Required action> From the records below, copy each line that has the word "algorithmic" in it.

[Collected data entries]
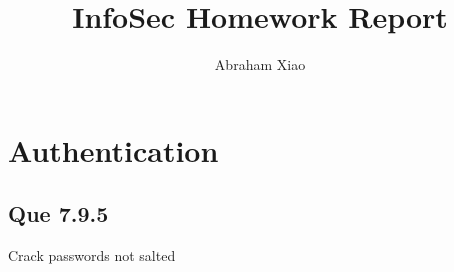 \documentclass{article}
\begin{document}
\title{InfoSec Homework Report}
\author{Abraham Xiao}
\maketitle

\section{Authentication}
\label{sec:authentication}

\subsection{Que 7.9.5}
\label{sec:que-7.9.5}
\begin{algorithm}
  \caption{Crack passwords not salted}
\label{sec:que-7.9.5-2:algo:crack-passwords-1}
\begin{algorithmic}
  
\end{algorithmic}
\end{algorithm}
\end{document}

Answer for the task>
\begin{algorithmic}
\end{algorithmic}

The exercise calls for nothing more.